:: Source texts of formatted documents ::
Start of Block
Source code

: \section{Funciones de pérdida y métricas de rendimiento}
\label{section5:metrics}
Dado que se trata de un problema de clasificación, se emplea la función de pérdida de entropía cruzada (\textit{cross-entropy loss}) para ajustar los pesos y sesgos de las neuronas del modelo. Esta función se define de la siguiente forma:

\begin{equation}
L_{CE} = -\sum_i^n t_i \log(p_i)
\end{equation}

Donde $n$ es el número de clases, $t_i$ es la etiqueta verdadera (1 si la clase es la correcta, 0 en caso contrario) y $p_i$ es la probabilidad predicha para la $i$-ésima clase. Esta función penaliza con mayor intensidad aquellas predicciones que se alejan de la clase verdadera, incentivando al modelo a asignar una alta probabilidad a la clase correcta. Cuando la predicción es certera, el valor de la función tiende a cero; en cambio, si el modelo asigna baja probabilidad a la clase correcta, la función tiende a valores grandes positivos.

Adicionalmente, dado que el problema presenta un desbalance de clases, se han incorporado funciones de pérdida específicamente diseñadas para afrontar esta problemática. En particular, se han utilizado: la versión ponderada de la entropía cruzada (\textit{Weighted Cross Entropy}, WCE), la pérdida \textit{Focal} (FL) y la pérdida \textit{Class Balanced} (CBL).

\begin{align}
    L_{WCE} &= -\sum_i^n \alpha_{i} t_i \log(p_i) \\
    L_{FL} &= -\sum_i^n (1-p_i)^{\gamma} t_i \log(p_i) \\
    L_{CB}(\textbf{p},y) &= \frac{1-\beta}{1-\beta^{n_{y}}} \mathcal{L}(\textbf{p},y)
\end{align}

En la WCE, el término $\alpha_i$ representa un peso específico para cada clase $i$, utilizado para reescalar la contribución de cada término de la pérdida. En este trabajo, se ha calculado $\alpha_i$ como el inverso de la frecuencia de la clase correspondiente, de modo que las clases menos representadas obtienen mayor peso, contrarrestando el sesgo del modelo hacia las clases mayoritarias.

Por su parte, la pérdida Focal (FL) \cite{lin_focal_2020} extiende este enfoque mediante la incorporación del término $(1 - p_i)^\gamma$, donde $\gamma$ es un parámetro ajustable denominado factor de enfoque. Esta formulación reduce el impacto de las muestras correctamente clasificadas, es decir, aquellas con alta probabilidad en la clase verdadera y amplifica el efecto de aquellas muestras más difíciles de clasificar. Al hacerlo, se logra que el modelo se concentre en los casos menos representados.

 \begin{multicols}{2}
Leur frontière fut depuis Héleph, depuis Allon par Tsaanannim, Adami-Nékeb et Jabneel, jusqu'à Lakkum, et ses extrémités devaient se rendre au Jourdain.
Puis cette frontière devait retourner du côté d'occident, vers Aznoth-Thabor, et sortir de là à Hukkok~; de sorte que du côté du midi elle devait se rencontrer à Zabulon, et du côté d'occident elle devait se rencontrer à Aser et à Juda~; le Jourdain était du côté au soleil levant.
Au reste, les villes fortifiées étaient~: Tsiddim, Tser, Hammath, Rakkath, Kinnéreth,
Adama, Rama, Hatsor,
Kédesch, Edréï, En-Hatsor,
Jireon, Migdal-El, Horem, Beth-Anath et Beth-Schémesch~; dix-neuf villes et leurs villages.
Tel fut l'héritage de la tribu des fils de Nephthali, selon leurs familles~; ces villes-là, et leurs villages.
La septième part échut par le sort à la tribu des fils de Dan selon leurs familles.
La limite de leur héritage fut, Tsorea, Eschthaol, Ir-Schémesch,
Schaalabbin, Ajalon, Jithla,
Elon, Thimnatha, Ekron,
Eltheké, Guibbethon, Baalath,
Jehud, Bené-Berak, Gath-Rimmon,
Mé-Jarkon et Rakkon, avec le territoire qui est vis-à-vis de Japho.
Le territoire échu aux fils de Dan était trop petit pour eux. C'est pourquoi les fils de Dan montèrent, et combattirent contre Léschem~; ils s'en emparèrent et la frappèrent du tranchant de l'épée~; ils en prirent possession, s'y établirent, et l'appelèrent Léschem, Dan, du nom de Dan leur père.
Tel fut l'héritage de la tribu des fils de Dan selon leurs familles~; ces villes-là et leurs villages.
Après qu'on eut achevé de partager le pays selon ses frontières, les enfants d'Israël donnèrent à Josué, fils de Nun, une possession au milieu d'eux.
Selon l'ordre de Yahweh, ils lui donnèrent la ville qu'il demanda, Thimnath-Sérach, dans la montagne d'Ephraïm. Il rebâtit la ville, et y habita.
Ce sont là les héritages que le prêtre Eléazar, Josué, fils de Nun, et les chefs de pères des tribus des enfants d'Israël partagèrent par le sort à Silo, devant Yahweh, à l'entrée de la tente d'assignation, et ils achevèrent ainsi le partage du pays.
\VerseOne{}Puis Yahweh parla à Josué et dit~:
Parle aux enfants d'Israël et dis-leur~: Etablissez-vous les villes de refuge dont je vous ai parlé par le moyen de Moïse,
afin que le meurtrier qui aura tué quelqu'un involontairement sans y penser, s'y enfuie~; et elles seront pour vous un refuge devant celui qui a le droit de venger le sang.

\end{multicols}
End of Block
:: PROBLEM TO SOLVE ::
Each line of the data must be returned exactly.

:: TASK RESULT ::
Source code

: \section{Funciones de pérdida y métricas de rendimiento}
\label{section5:metrics}
Dado que se trata de un problema de clasificación, se emplea la función de pérdida de entropía cruzada (\textit{cross-entropy loss}) para ajustar los pesos y sesgos de las neuronas del modelo. Esta función se define de la siguiente forma:

\begin{equation}
L_{CE} = -\sum_i^n t_i \log(p_i)
\end{equation}

Donde $n$ es el número de clases, $t_i$ es la etiqueta verdadera (1 si la clase es la correcta, 0 en caso contrario) y $p_i$ es la probabilidad predicha para la $i$-ésima clase. Esta función penaliza con mayor intensidad aquellas predicciones que se alejan de la clase verdadera, incentivando al modelo a asignar una alta probabilidad a la clase correcta. Cuando la predicción es certera, el valor de la función tiende a cero; en cambio, si el modelo asigna baja probabilidad a la clase correcta, la función tiende a valores grandes positivos.

Adicionalmente, dado que el problema presenta un desbalance de clases, se han incorporado funciones de pérdida específicamente diseñadas para afrontar esta problemática. En particular, se han utilizado: la versión ponderada de la entropía cruzada (\textit{Weighted Cross Entropy}, WCE), la pérdida \textit{Focal} (FL) y la pérdida \textit{Class Balanced} (CBL).

\begin{align}
    L_{WCE} &= -\sum_i^n \alpha_{i} t_i \log(p_i) \\
    L_{FL} &= -\sum_i^n (1-p_i)^{\gamma} t_i \log(p_i) \\
    L_{CB}(\textbf{p},y) &= \frac{1-\beta}{1-\beta^{n_{y}}} \mathcal{L}(\textbf{p},y)
\end{align}

En la WCE, el término $\alpha_i$ representa un peso específico para cada clase $i$, utilizado para reescalar la contribución de cada término de la pérdida. En este trabajo, se ha calculado $\alpha_i$ como el inverso de la frecuencia de la clase correspondiente, de modo que las clases menos representadas obtienen mayor peso, contrarrestando el sesgo del modelo hacia las clases mayoritarias.

Por su parte, la pérdida Focal (FL) \cite{lin_focal_2020} extiende este enfoque mediante la incorporación del término $(1 - p_i)^\gamma$, donde $\gamma$ es un parámetro ajustable denominado factor de enfoque. Esta formulación reduce el impacto de las muestras correctamente clasificadas, es decir, aquellas con alta probabilidad en la clase verdadera y amplifica el efecto de aquellas muestras más difíciles de clasificar. Al hacerlo, se logra que el modelo se concentre en los casos menos representados.

 \begin{multicols}{2}
Leur frontière fut depuis Héleph, depuis Allon par Tsaanannim, Adami-Nékeb et Jabneel, jusqu'à Lakkum, et ses extrémités devaient se rendre au Jourdain.
Puis cette frontière devait retourner du côté d'occident, vers Aznoth-Thabor, et sortir de là à Hukkok~; de sorte que du côté du midi elle devait se rencontrer à Zabulon, et du côté d'occident elle devait se rencontrer à Aser et à Juda~; le Jourdain était du côté au soleil levant.
Au reste, les villes fortifiées étaient~: Tsiddim, Tser, Hammath, Rakkath, Kinnéreth,
Adama, Rama, Hatsor,
Kédesch, Edréï, En-Hatsor,
Jireon, Migdal-El, Horem, Beth-Anath et Beth-Schémesch~; dix-neuf villes et leurs villages.
Tel fut l'héritage de la tribu des fils de Nephthali, selon leurs familles~; ces villes-là, et leurs villages.
La septième part échut par le sort à la tribu des fils de Dan selon leurs familles.
La limite de leur héritage fut, Tsorea, Eschthaol, Ir-Schémesch,
Schaalabbin, Ajalon, Jithla,
Elon, Thimnatha, Ekron,
Eltheké, Guibbethon, Baalath,
Jehud, Bené-Berak, Gath-Rimmon,
Mé-Jarkon et Rakkon, avec le territoire qui est vis-à-vis de Japho.
Le territoire échu aux fils de Dan était trop petit pour eux. C'est pourquoi les fils de Dan montèrent, et combattirent contre Léschem~; ils s'en emparèrent et la frappèrent du tranchant de l'épée~; ils en prirent possession, s'y établirent, et l'appelèrent Léschem, Dan, du nom de Dan leur père.
Tel fut l'héritage de la tribu des fils de Dan selon leurs familles~; ces villes-là et leurs villages.
Après qu'on eut achevé de partager le pays selon ses frontières, les enfants d'Israël donnèrent à Josué, fils de Nun, une possession au milieu d'eux.
Selon l'ordre de Yahweh, ils lui donnèrent la ville qu'il demanda, Thimnath-Sérach, dans la montagne d'Ephraïm. Il rebâtit la ville, et y habita.
Ce sont là les héritages que le prêtre Eléazar, Josué, fils de Nun, et les chefs de pères des tribus des enfants d'Israël partagèrent par le sort à Silo, devant Yahweh, à l'entrée de la tente d'assignation, et ils achevèrent ainsi le partage du pays.
\VerseOne{}Puis Yahweh parla à Josué et dit~:
Parle aux enfants d'Israël et dis-leur~: Etablissez-vous les villes de refuge dont je vous ai parlé par le moyen de Moïse,
afin que le meurtrier qui aura tué quelqu'un involontairement sans y penser, s'y enfuie~; et elles seront pour vous un refuge devant celui qui a le droit de venger le sang.

\end{multicols}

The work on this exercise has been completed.